Anything larger than 8.6 feet in width, taller than 13.6 feet in height, longer than 53 feet, or that exceeds 80,000 pounds of gross weight is generally considered a heavy load. Heavy haul transport includes heavy equipment, wide loads, and oversized freight.
“Anything larger” certainly opens the door for some pretty incredible hauls at times! Here’s a few of the most notable heavy hauls in history...
Heaviest “heavy haul” ever recorded: 4,800 ton water desalination unit. The tractor-trailer truck used for this had 172 axles!
The largest item ever “heavy hauled” on the roads of Britain: power station transformer weighing 640 tons. It was moved at 4 miles per hour which, of course, led to several traffic snarls.
High-tech transit: The muon g-2 electromagnet storage ring had to be transported in one piece and could not be tilted more than a few degrees without causing irreparable damage to the complex wiring.
Space shuttle moved: When it was retired, Endeavor was moved 12 miles to the California Science Center. It took up six lanes of traffic and drew a crowd of onlookers.
Big even for Texas: Over a span of 25 days, the Texas Department of Transportation moved an 850 ton turbine engine.
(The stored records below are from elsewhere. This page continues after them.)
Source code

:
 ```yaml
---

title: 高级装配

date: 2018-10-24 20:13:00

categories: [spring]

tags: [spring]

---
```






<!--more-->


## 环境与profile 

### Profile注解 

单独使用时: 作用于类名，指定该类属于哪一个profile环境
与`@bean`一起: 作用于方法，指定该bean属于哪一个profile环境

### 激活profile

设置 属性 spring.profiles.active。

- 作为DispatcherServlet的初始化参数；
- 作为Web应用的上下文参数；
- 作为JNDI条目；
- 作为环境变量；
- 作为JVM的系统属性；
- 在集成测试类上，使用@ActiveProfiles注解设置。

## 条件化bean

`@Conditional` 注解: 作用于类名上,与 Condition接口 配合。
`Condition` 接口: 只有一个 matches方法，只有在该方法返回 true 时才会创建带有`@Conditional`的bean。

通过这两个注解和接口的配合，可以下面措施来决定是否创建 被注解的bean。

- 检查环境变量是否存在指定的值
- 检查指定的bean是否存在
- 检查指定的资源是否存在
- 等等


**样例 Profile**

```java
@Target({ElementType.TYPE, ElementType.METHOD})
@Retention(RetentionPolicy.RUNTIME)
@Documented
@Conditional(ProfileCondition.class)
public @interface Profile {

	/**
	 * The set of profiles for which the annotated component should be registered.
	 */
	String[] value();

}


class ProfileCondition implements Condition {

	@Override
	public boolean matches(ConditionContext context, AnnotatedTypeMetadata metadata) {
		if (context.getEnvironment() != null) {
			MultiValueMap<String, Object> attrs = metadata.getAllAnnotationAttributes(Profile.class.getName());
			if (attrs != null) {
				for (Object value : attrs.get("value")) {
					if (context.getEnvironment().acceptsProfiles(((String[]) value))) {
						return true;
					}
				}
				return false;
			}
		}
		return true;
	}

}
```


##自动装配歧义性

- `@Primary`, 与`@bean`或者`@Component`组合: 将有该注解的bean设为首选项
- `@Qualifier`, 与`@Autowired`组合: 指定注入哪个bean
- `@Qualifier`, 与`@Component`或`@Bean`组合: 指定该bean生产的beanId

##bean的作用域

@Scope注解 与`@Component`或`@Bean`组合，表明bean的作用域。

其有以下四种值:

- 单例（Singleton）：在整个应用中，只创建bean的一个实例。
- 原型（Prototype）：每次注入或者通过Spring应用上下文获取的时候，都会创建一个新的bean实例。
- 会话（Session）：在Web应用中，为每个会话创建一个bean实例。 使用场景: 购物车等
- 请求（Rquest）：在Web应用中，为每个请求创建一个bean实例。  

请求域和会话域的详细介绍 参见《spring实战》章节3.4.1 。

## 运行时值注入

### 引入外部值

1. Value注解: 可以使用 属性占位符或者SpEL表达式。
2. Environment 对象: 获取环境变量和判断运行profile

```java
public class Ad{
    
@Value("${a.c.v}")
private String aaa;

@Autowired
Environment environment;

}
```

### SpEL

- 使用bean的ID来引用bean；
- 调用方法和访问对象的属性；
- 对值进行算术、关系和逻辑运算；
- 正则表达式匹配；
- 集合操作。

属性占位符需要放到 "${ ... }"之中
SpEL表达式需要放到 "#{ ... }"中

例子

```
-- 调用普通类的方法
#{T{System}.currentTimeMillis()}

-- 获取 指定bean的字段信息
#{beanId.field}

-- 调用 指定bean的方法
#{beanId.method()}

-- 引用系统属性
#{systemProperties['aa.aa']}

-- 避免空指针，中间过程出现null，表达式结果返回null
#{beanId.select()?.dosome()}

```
They had to create a custom rig to haul it which spanned the length of a football field.
Tubular tower: Two Heat Transfer Reactor Experiment (HTRE) reactors were hauled to a visitor centre at the Idaho National Laboratory in 1988, where they remain today.
Getting a boost: A prototype Saturn V rocket was moved from the manufacturing engineering laboratory to a new stand at Nasa’s Marshall Space Flight Center in Huntsville, Alabama, in March 1965.
Hero’s story on display: The fuselage of US Airways flight 1549 that pilot Chesley ‘Sully’ Sullenberger miraculously landed on the Hudson River was towed to the Carolinas Aviation Museum in Charlotte, NC.